Tigres : Le Making-Of est réalisé par Rob Sullivan, aidé ici par Alistair Tones.
Rob Sullivan est un réalisateur et un producteur primé, spécialisé dans les films et les émissions sérialisées sur les personnes et les animaux. Il s'est fait connaître notamment sur la série documentaire Amazon avec Bruce Parry récompensée par un BAFTA ou encore les programmes télévisés comme Natural World sur les merveilles de la natures, Extraordinary Rituals sur les mœurs autour du monde ou encore Baby Chimp Rescue sur les chimpanzés ; toutes produites pour les chaînes du groupe BBC. Avec les productions Disneynature Tigres et Tigres : Le Making-Of, il passe de la réalisation d'épisodes pour la télévision aux longs-métrages de qualité cinéma, même si ceux-ci sont diffusés ici en streaming. Si, sur Tigres, il n'obtient que le poste de co-réalisateur, sur Tigres : Le Making-Of en revanche, il est réalisateur en chef.
Rob Sullivan est secondé sur Tigres : Le Making-Of par Alistair Tones, un jeune talent qui était aussi assistant réalisateur sur Tigres.

Depuis Nés en Chine, Disneynature propose pour chacun de ses longs-métrages un film complémentaire racontant le tournage de l'opus principal. D'histoires anthropomorphiques centrées sur les animaux pour les longs-métrages principaux, les documentaires making-of passent eux à des aventures humaines afin de montrer comment les cinéastes réussissent à rapporter des images souvent extraordinaires et époustouflantes. Tigres : Le Making-Of est un peu sur le même moule mais il s'avère, en réalité, bien plus que cela : la partie consacrée aux secrets de tournage ne représentant au final qu'à peine un tiers du film. La majorité du long-métrage parle en effet plutôt de la préservation de l'espèce féline au travers des différents territoires de l'Inde et comment les autorités et les scientifiques ont réussi à ce que la population des tigres augmente. Il sera ainsi regretté le titre français, paresseux au possible, comme pouvait l'être Ours Polaire : Le Making-Of, là où celui en anglais, Tigers on the Rise, est bien plus précis tout en identifiant à merveille le sujet du film et apportant en plus une petite touche poétique.
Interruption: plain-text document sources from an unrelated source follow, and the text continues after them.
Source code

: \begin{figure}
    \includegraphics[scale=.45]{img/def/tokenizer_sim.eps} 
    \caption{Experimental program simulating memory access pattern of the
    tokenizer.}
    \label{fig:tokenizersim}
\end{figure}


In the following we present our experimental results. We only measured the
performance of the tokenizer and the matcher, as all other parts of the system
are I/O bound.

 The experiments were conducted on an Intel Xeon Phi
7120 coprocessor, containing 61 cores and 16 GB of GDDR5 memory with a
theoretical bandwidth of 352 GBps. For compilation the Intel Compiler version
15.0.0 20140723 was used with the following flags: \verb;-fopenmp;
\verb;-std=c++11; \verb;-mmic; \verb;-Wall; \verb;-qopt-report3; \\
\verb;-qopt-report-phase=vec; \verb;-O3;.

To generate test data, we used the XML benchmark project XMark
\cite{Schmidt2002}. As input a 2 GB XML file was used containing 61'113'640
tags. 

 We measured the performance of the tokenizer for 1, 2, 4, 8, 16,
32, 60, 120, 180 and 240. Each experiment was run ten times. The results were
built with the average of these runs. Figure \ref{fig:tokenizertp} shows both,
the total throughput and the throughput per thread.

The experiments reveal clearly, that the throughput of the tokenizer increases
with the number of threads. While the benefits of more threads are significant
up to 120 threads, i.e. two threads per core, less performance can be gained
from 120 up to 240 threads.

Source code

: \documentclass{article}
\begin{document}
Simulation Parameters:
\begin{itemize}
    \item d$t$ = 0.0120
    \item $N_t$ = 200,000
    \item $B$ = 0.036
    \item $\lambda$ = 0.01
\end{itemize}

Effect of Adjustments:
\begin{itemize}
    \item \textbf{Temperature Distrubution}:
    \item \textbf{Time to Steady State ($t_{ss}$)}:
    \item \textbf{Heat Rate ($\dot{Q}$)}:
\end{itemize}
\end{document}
Le tournage de Tigres a été particulièrement exigeant. Il a ainsi fallu pas moins de 1500 jours aux cinéastes pour rapporter les images vues dans le film, répartis sur cinq ans de travail. Tigres : Le Making-Of met particulièrement en lumière deux cameramans indiens qui ont suivi plusieurs individus pour ramener de superbes images : Pooja Rathod et Kalyan Varma. Ils racontent ainsi que le plus dur pour filmer des tigres est de les trouver. Ces grands prédateurs sont en effet des animaux prudents et discrets, si bien qu'il est souvent difficile de les remarquer et encore plus de les suivre puis de tourner des longues séquences avec eux. Ils se sont alors sentis chanceux quand ils ont pu approcher et rester près d'une mère et de ses petits ; celle-ci s'étant habitué à eux et ayant eu assez confiance pour les laisser évoluer à une distance respectable. Une autre de leur réussite, mais qui n'est pas vue dans Tigres, est les superbes images tournées sur la tigresse vivant près de la grande ville de Bhopal. Elles permettent de découvrir comment elle profite du calme de la nuit pour explorer un territoire à priori dangereux pour elle. Pourtant, elle est assez douée pour ne jamais croiser un seul humain durant ses tournées.

L'Inde compte désormais 3600 tigres, mais cette augmentation du nombre d'individus a amené un autre problème. Les territoires protégés sont désormais trop petits pour les jeunes tigres mâles et ceux-ci doivent souvent passer d'une réserve à une autre, et donc traverser les campagnes et les villages des humains avec tous les problèmes que cela comporte. Le Docteur Bilal Habib a ainsi proposé plusieurs solutions innovantes pour permettre la cohabitation entre les tigres et les hommes. L'une d'entre elles, très simple, est par exemple le fait de peindre des yeux à l'arrière des vaches, faisant que les tigres pensent que les proies les observent et ils osent ainsi moins attaquer. Cette solution peu coûteuse a pourtant fait descendre drastiquement le nombre de troupeaux attaqués, protégeant ainsi les prédateurs de la colère des hommes. Une autre des réalisations du Docteur Bilal, bien plus impressionnante, est sûrement la surélévation sur de nombreux kilomètres de l'autoroute NH44 qui traverse le pays. Le chantier a couté plus de 2,5 milliards de dollars et reste à ce jour l'un des corridors les plus grands pour permettre à la vie sauvage de circuler. Cette autoroute surélevée permet aux tigres de traverser le pays sur des longues distances en toute sécurité et a permis de sauver des milliers d'individus, expliquant l'augmentation de leur nombre en Inde.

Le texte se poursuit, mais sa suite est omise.